Calycosin, a Phytoestrogen Isoflavone, Induces Apoptosis of Estrogen Receptor-Positive MG-63 Osteosarcoma Cells via the Phosphatidylinositol 3-Kinase (PI3K)/AKT/Mammalian Target of Rapamycin (mTOR) Pathway
Haitao Sun, Mengfan Yin, Weiqing Qian, Hong Yin
Nanjing University of Traditional Chinese Medicine, Affiliated Lianyungang City Hospital, Lianyungang, Jiangsu, China (mainland)
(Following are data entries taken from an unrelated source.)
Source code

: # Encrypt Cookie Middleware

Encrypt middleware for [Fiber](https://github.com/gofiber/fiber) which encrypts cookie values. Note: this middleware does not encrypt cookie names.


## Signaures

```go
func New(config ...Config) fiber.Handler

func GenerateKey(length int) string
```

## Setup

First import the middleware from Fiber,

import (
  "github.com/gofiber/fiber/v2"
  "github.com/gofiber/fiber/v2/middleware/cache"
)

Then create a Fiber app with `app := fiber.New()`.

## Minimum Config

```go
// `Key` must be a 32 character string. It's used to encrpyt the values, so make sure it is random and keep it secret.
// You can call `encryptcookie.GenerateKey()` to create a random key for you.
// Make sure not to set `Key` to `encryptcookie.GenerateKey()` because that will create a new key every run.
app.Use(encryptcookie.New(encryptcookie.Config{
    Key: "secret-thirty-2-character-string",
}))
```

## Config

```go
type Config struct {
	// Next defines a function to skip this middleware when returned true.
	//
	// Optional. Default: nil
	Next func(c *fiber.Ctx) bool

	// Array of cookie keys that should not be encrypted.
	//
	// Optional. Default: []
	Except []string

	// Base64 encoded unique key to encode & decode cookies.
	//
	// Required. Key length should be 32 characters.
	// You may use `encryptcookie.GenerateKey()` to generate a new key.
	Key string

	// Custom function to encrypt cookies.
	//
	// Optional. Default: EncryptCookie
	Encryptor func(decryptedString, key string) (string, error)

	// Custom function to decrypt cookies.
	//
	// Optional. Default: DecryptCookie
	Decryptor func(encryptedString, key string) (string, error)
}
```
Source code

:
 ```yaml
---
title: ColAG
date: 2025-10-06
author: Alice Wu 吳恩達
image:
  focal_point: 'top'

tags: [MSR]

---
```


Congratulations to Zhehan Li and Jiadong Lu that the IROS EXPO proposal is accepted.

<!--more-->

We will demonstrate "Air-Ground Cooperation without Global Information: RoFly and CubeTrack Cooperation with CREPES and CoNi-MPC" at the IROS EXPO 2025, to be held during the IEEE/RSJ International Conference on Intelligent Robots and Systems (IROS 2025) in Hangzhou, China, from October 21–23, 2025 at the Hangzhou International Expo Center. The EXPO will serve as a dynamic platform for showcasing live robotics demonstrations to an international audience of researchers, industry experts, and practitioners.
Med Sci Monit 2018; 24:6178-6186
Osteosarcoma is the most common primary bone malignancy and often presents at an early age. Calycosin is a phytoestrogen isoflavone, which has previously been reported to inhibit tumor cell growth. The aim of this study was to investigate the effects of calycosin on apoptosis of estrogen receptor (ER)-positive and ER-negative human osteosarcoma cell lines and tumor xenografts in mice.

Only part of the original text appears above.